[Stored data]
───

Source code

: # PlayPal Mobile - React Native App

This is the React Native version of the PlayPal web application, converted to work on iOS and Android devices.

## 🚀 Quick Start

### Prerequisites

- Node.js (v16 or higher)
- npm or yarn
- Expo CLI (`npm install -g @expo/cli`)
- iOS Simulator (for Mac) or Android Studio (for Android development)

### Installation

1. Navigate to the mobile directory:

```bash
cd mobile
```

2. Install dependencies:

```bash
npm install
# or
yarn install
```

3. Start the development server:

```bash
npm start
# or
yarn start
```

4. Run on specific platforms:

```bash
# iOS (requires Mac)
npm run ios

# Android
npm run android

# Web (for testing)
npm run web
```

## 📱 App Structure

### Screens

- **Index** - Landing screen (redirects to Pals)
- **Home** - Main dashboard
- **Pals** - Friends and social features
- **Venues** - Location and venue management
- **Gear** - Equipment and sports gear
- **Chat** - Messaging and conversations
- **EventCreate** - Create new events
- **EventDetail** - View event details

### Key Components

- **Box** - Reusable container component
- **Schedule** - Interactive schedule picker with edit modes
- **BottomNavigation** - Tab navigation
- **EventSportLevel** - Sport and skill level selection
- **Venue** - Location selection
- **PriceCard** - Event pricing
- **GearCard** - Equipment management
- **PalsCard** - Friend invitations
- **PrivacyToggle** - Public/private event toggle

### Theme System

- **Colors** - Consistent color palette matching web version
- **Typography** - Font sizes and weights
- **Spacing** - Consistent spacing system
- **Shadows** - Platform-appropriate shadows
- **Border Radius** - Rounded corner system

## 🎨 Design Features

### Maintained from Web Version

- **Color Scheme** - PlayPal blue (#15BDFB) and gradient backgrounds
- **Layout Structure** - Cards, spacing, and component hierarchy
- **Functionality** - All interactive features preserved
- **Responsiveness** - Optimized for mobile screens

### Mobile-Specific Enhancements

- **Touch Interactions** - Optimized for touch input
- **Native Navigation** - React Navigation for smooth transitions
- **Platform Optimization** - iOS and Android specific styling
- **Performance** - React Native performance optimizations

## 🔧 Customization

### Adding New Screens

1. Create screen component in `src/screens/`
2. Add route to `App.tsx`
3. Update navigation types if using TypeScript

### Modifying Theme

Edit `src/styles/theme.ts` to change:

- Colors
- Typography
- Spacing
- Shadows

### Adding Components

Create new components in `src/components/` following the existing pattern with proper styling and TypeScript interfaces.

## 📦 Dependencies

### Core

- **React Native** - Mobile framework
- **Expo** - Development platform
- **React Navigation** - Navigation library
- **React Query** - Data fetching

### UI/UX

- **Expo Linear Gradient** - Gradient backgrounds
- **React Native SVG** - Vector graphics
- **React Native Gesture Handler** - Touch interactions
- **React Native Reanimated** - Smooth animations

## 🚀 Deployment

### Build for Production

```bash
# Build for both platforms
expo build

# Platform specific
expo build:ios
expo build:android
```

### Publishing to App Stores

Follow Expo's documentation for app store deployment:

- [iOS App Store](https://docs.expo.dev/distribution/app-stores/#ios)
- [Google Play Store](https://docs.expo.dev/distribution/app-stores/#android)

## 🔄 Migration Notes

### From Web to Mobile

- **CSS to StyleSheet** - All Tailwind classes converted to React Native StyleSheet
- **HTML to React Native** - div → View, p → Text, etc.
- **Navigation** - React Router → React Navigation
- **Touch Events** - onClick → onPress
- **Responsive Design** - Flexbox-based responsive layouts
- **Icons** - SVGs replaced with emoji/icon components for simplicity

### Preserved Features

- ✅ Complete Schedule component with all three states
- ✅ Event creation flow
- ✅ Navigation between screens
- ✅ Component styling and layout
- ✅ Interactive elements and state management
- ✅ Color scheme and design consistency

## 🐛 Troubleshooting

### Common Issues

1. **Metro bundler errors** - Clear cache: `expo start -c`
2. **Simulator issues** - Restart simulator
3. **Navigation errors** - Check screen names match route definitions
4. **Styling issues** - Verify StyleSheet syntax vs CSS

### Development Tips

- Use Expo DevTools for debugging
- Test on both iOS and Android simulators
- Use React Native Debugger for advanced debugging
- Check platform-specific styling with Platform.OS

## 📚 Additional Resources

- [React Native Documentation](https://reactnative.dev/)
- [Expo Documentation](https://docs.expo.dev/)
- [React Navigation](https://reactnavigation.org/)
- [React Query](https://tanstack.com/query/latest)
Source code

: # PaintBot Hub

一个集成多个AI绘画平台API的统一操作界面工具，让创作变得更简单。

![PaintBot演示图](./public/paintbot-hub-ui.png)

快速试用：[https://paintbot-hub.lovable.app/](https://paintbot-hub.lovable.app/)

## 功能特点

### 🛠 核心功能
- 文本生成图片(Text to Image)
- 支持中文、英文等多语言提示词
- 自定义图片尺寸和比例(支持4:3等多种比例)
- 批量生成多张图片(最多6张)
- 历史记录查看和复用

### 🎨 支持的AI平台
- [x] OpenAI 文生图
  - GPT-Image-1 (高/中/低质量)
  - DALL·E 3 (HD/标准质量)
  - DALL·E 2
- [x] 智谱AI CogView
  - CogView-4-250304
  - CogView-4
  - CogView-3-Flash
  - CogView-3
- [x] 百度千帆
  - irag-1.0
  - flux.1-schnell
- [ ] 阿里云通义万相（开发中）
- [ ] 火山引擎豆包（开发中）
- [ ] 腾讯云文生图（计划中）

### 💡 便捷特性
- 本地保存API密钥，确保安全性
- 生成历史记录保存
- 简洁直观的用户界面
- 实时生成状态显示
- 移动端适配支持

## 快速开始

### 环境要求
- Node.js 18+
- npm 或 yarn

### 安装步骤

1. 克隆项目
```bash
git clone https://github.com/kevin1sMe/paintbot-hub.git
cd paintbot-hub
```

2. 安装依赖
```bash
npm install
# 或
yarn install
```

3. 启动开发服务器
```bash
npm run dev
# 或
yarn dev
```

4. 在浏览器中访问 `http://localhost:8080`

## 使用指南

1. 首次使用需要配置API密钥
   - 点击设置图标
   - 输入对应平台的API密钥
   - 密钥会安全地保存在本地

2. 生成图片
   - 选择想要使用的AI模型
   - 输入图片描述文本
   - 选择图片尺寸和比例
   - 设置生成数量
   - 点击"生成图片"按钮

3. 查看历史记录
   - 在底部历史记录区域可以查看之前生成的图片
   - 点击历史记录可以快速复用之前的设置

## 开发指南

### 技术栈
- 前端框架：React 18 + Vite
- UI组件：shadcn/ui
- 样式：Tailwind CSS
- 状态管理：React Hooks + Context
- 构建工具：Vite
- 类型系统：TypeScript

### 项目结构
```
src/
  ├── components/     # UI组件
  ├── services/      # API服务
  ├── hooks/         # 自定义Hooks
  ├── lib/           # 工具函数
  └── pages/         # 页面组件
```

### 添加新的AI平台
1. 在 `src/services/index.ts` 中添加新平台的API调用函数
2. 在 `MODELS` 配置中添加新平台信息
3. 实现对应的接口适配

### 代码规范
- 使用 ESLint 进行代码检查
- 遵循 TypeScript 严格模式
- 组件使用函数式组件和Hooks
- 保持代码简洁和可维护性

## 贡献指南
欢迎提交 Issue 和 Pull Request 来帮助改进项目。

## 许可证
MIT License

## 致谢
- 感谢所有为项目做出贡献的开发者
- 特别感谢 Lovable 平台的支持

───

Work instructions —
Lines from the one with "欢迎提交 Issue 和 Pull Request 来帮助改进项目。" through the last line above must be printed exactly; no other line is to appear.

Solution below —
欢迎提交 Issue 和 Pull Request 来帮助改进项目。

## 许可证
MIT License

## 致谢
- 感谢所有为项目做出贡献的开发者
- 特别感谢 Lovable 平台的支持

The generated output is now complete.